In un contesto di severa spending review che comporta significativi tagli nell’istruzione pubblica, il governo italiano ha presentato una proposta di finanziamento per le scuole paritarie, prevalentemente scuole cattoliche. Questi istituti, regolamentati dalla legge 62 del 2000, operano come “servizio pubblico” ma richiedono il pagamento di rette. L’emendamento, presentato il 14 novembre dalla maggioranza e firmato da Lorenzo Malagola di Fratelli d’Italia (FdI), ha l’obiettivo di supportare le famiglie che scelgono scuole paritarie.
Il progetto di Fratelli d’Italia prevede l’introduzione, a partire dal 2025, di un “buono scuola” annuale fino a 1.500 euro per le famiglie con reddito ISEE non oltre i 40.000 euro, utilizzabile esclusivamente presso istituti paritari. L’importo del voucher sarà variabile in base al reddito, e sarà distribuito da un fondo annuale di 65 milioni di euro, il quale crescerà progressivamente: si partirà da 16,25 milioni nel 2025, raggiungendo i 65 milioni nel 2026 e 2027.

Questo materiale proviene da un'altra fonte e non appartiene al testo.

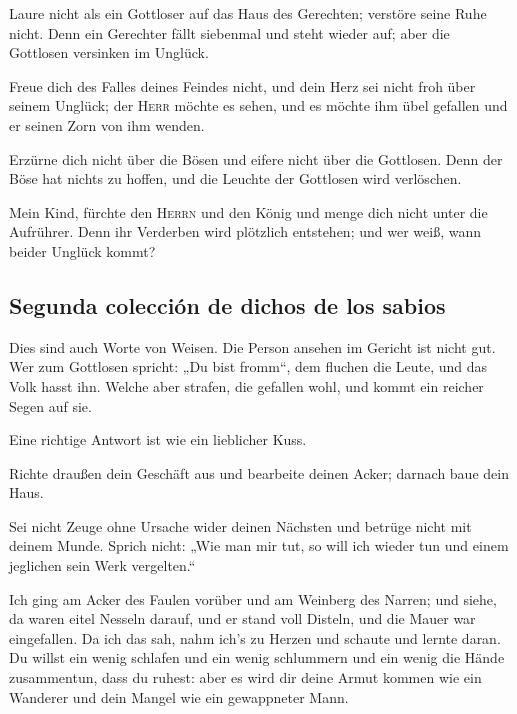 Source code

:  Laure nicht als ein Gottloser auf das Haus des
Gerechten; verstöre seine Ruhe nicht.  Denn ein Gerechter
fällt siebenmal und steht wieder auf; aber die Gottlosen versinken im
Unglück.

 Freue dich des Falles deines Feindes nicht, und dein
Herz sei nicht froh über seinem Unglück;  der
\textsc{Herr} möchte es sehen, und es möchte ihm übel gefallen und er
seinen Zorn von ihm wenden.

 Erzürne dich nicht über die Bösen und eifere nicht über
die Gottlosen.  Denn der Böse hat nichts zu hoffen, und
die Leuchte der Gottlosen wird verlöschen.

 Mein Kind, fürchte den \textsc{Herrn} und den König und
menge dich nicht unter die Aufrührer.  Denn ihr Verderben
wird plötzlich entstehen; und wer weiß, wann beider Unglück kommt?

\hypertarget{segunda-colecciuxf3n-de-dichos-de-los-sabios}{%
\subsection{Segunda colección de dichos de los
sabios}\label{segunda-colecciuxf3n-de-dichos-de-los-sabios}}

 Dies sind auch Worte von Weisen. Die Person ansehen im
Gericht ist nicht gut.  Wer zum Gottlosen spricht: „Du
bist fromm``, dem fluchen die Leute, und das Volk hasst ihn.
 Welche aber strafen, die gefallen wohl, und kommt ein
reicher Segen auf sie.

 Eine richtige Antwort ist wie ein lieblicher Kuss.

 Richte draußen dein Geschäft aus und bearbeite deinen
Acker; darnach baue dein Haus.

 Sei nicht Zeuge ohne Ursache wider deinen Nächsten und
betrüge nicht mit deinem Munde.  Sprich nicht: „Wie man
mir tut, so will ich wieder tun und einem jeglichen sein Werk
vergelten.``

 Ich ging am Acker des Faulen vorüber und am Weinberg des
Narren;  und siehe, da waren eitel Nesseln darauf, und er
stand voll Disteln, und die Mauer war eingefallen.  Da
ich das sah, nahm ich's zu Herzen und schaute und lernte daran.
 Du willst ein wenig schlafen und ein wenig schlummern
und ein wenig die Hände zusammentun, dass du ruhest: 
aber es wird dir deine Armut kommen wie ein Wanderer und dein Mangel wie
ein gewappneter Mann.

Il ministro dell’Istruzione, Giuseppe Valditara, ha in passato incoraggiato l’adozione di un “buono scuola” per le istituzioni paritarie, per permettere alle famiglie con minori risorse di scegliere liberamente tra scuole pubbliche e private. Tuttavia, l’assenza di questo finanziamento nella legge di bilancio ha suscitato critiche, in particolare dal mondo cattolico; Suor Anna Monia Alfieri ha avvertito che senza un sostegno economico le scuole paritarie potrebbero essere costrette ad aumentare le rette, diventando così accessibili solo a famiglie benestanti.
L’emendamento ha suscitato forti polemiche, soprattutto da parte del Movimento 5 Stelle, che accusa il governo di favorire le scuole private a discapito dell’istruzione pubblica, già colpita dai tagli previsti. I deputati del M5S in commissione cultura hanno affermato che tali provvedimenti danneggiano la scuola pubblica e incoraggiano le famiglie a optare per istituti privati, aprendo così un dibattito che promette di intensificarsi nei prossimi giorni. La questione solleva interrogativi sulle priorità del governo in un periodo di crisi economica del settore educativo.